Can’t Cross That (Part One) – Long Charlie Spur(2024m)

“On a Mish” #56 Can’t Cross That – Part One. Long Charlie Spur(2024m). Whakaari / Richardson Mountains. Mt Aspiring National Park. 20.1.2014. Something we have no control over when in the wilderness is the weather. Sometimes it rains, and that shouldn’t be upsetting, you just have to carry on walking and learn to enjoy the pleasures of a stroll in the rain. However rain is water and water doesn’t simply disappear, so extra care is needed when dealing with rivers after heavy rain…

I had a rare spell of multiple days in a row without work glacier guiding for the first time in a while, and instead of staying in Aoraki/Mt Cook Village and doing missions there, I headed south to revisit an old favourite, the magnificent Rees Valley just out of Glenorchy. My original plan was to have another go at climbing Mt Earnslaw(2830m), but even before getting to the start of the Rees Valley Track at Muddy Creek car park I knew there had been a lot of rain over the last couple of days. With rain still falling I set off on foot up the valley, hoping it would clear soon. It didn’t but I didn’t let that spoil my wander up the valley, and with my hood doing it’s best to keep the rain out. I already didn’t like the look of the Rees River which was bubbling brown bank to bank. “I can’t cross that”. Because the Rees River needed to be crossed to access Mt Earnslaw it looked like I would need a plan B. After pushing on past the normal crossing point I continued as far as Twenty Five Mile Creek and now soaked from the rain, I decided to head up to the old hut and have a break from the rain. Escaping the rain would be easier said than done due to the hut being in a deteriorated state. The poor old hut only offered a little bit of shelter as the roof had been hit by a falling tree and collapsed at some stage a long time ago. Also at some stage someone had decided to use bits of the hut in the fireplace instead of collecting wood outside, an unfortunate fate that some of our huts face when occupied by inconsiderate hikers.
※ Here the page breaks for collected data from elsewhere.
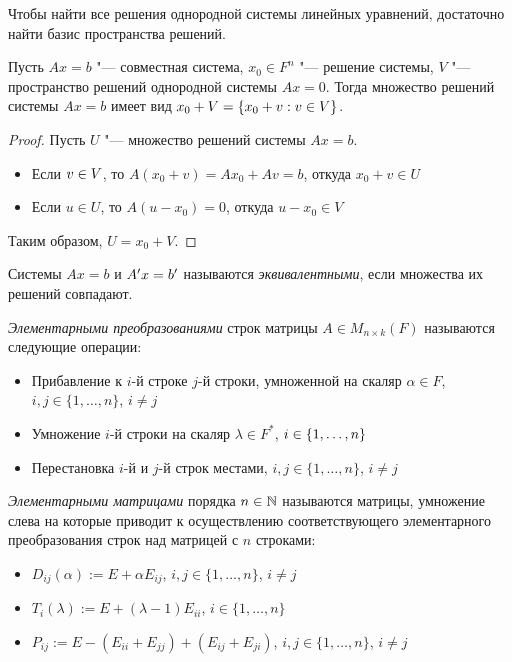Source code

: \begin{note}
	Чтобы найти все решения однородной системы линейных уравнений, достаточно найти базис пространства решений.
\end{note}

\begin{proposition}
	Пусть $Ax = b$ "--- совместная система, $x_0 \in F^n$ "--- решение системы, $V$ "--- пространство решений однородной системы $Ax = 0$. Тогда множество решений системы $Ax = b$ имеет вид $x_0 + V \hm{=} \{x_0 + v: v \in V\}$.
\end{proposition}

\begin{proof}
	Пусть $U$ "--- множество решений системы $Ax = b$.
	\begin{itemize}
		\item Если $v \hm{\in} V$, то $A(x_0 + v) = Ax_0 + Av = b$, откуда $x_0 + v \in U$
		\item Если $u \in U$, то $A(u - x_0) = 0$, откуда $u - x_0 \in V$
	\end{itemize}

	Таким образом, $U = x_0 + V$.
\end{proof}

\begin{definition}
	Системы $Ax = b$ и $A'x\hm{=}b'$ называются \textit{эквивалентными}, если множества их решений совпадают.
\end{definition}

\begin{definition}
	\textit{Элементарными преобразованиями} строк матрицы $A \in M_{n \times k}(F)$ называются следующие операции:
	\begin{itemize}
		\item Прибавление к $i$-й строке $j$-й строки, умноженной на скаляр $\alpha \in F$, $i, j \in \{1, \dotsc, n\}$, $i \ne j$
		\item Умножение $i$-й строки на скаляр $\lambda \in F^*$, $i \in \{1, \dotsc, n\}$
		\item Перестановка $i$-й и $j$-й строк местами, $i, j \in \{1, \dotsc, n\}$, $i \ne j$
	\end{itemize}
\end{definition}

\begin{definition}
	\textit{Элементарными матрицами} порядка $n \in \mathbb{N}$ называются матрицы, умножение слева
	на которые приводит к осуществлению соответствующего элементарного преобразования строк над матрицей с $n$ строками:
	\begin{itemize}
		\item $D_{ij}(\alpha) := E + \alpha E_{ij}$, $i, j \in \{1, \dotsc, n\}$, $i \ne j$
		\item $T_{i}(\lambda) := E + (\lambda - 1) E_{ii}$, $i \in \{1, \dotsc, n\}$
		\item $P_{ij} := E - (E_{ii} + E_{jj}) + (E_{ij} + E_{ji})$, $i, j \in \{1, \dotsc, n\}$, $i \ne j$
	\end{itemize}
\end{definition}

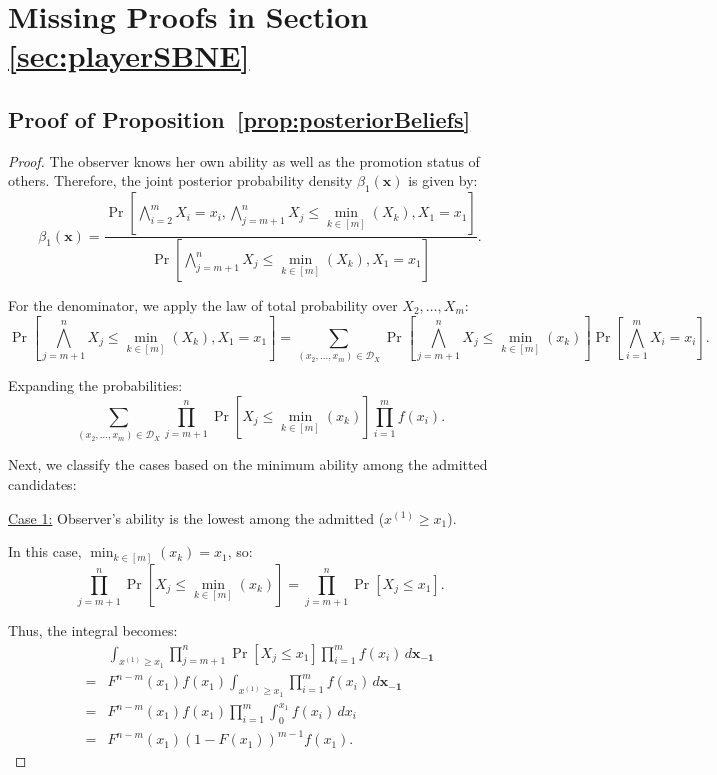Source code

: \newpage
\section{Missing Proofs in Section \ref{sec:playerSBNE}}

\subsection*{Proof of Proposition~\ref{prop:posteriorBeliefs}}
\begin{proof}%
The observer knows her own ability as well as the promotion status of others. Therefore, the joint posterior probability density \(\beta_1(\mathbf{x})\) is given by:
\[
\beta_1(\mathbf{x}) = \frac{\Pr\left[ \bigwedge_{i=2}^{m} X_i = x_i, \bigwedge_{j=m+1}^{n} X_j \leq \min_{k \in [m]}(X_k), X_1 = x_1 \right]}{\Pr\left[ \bigwedge_{j=m+1}^{n} X_j \leq \min_{k \in [m]}(X_k), X_1 = x_1 \right]}.
\]

For the denominator, we apply the law of total probability over \(X_2, \dots, X_m\):
\[
\Pr\left[ \bigwedge_{j=m+1}^n X_j \leq \min_{k \in [m]}(X_k), X_1 = x_1 \right] =
\sum_{(x_2, \dots, x_m) \in \mathcal{D}_X} \Pr\left[ \bigwedge_{j=m+1}^n X_j \leq \min_{k \in [m]}(x_k) \right] \Pr\left[ \bigwedge_{i=1}^m X_i = x_i \right].
\]

Expanding the probabilities:
\[
\sum_{(x_2, \dots, x_m) \in \mathcal{D}_X} \prod_{j=m+1}^n \Pr\left[X_j \leq \min_{k \in [m]}(x_k)\right] \prod_{i=1}^m f(x_i).
\]

Next, we classify the cases based on the minimum ability among the admitted candidates:

\underline{Case 1:} Observer's ability is the lowest among the admitted (\(x^{(1)} \geq x_1\)).

In this case, \(\min_{k \in [m]}(x_k) = x_1\), so:
\[
\prod_{j=m+1}^n \Pr\left[X_j \leq \min_{k \in [m]}(x_k)\right] = \prod_{j=m+1}^n \Pr\left[X_j \leq x_1\right].
\]

Thus, the integral becomes:
\[
\begin{aligned}
& \int_{x^{(1)} \geq x_1} \prod_{j=m+1}^n \Pr\left[X_j \leq x_1\right] \prod_{i=1}^m f(x_i) \, d\mathbf{x_{-1}} \\
= & F^{n-m}(x_1) f(x_1) \int_{x^{(1)} \geq x_1} \prod_{i=1}^m f(x_i) \, d\mathbf{x_{-1}} \\
= & F^{n-m}(x_1) f(x_1) \prod_{i=1}^m \int_{0}^{x_1} f(x_i) \, dx_i \\
= & F^{n-m}(x_1) (1 - F(x_1))^{m-1} f(x_1).
\end{aligned}
\]


\end{proof}
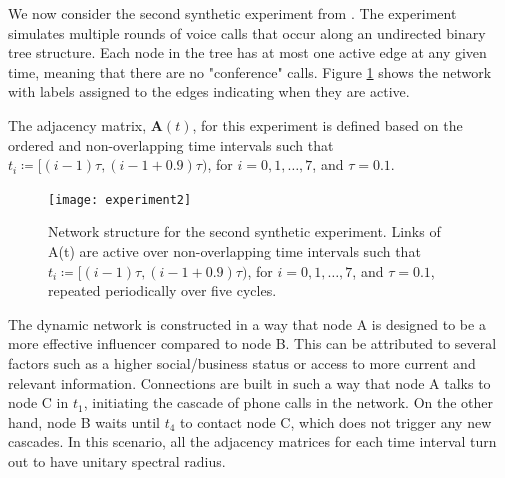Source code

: 

\newpage
{}


We now consider the second synthetic experiment from \cite{grindrod2014dynamical}. The experiment simulates multiple rounds of voice calls that occur along an undirected binary tree structure. Each node in the tree has at most one active edge at any given time, meaning that there are no "conference" calls.  Figure \ref{fig:exp2} shows the network with labels assigned to the edges indicating when they are active. 

The adjacency matrix, $\mathbf{A}(t)$, for this experiment is defined based on the ordered and non-overlapping time intervals such that $t_i\coloneqq[(i − 1)\tau , (i − 1 + 0.9)\tau )$, for $i=0, 1, \dots , 7$, and $\tau =0.1$.

\begin{figure}[h]\centering
    \texttt{[image: experiment2]}
    \caption{Network structure for the second synthetic experiment. Links of A(t)  are active over non-overlapping time intervals such that $t_i\coloneqq[(i − 1)\tau , (i − 1 + 0.9)\tau )$, for $i=0, 1, \dots , 7$, and $\tau =0.1$, repeated periodically over five cycles.}
    \label{fig:exp2}
    \bigskip
\end{figure}

The dynamic network is constructed in a way that node A is designed to be a more effective influencer compared to node B. This can be attributed to several factors such as a higher social/business status or access to more current and relevant information. Connections are built in such a way that node A talks to node C in $t_1$, initiating the cascade of phone calls in the network. On the other hand, node B waits until $t_4$ to contact node C, which does not trigger any new cascades. In this scenario, all the adjacency matrices for each time interval turn out to have unitary spectral radius.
After a snack and gear adjustment the rain began to ease outside and then it finally stopped. By now it was late afternoon, so I decided to set up my camp on the same terrace that the hut is built on. After pitching my tent I was rewarded for hiking through the rain with stunning mountain after mountain slowly appearing through the clouds as they parted and disappeared as the evening rolled on. An absolute visual spectacle to witness as I started to dry out sitting by my camp fire. The scene was now set for an epic adventure, just where that adventure was going to be was solely up to the river levels the next day. But that was tomorrow’s problem, so with the stars beginning to shine in the clear skies above my camp I began to think about retreating to the warmth of my sleeping back and having dreams of climbing mountains

Lake Wakatipu From the Face Behind My Campsite

New Zealand. What a place to explore!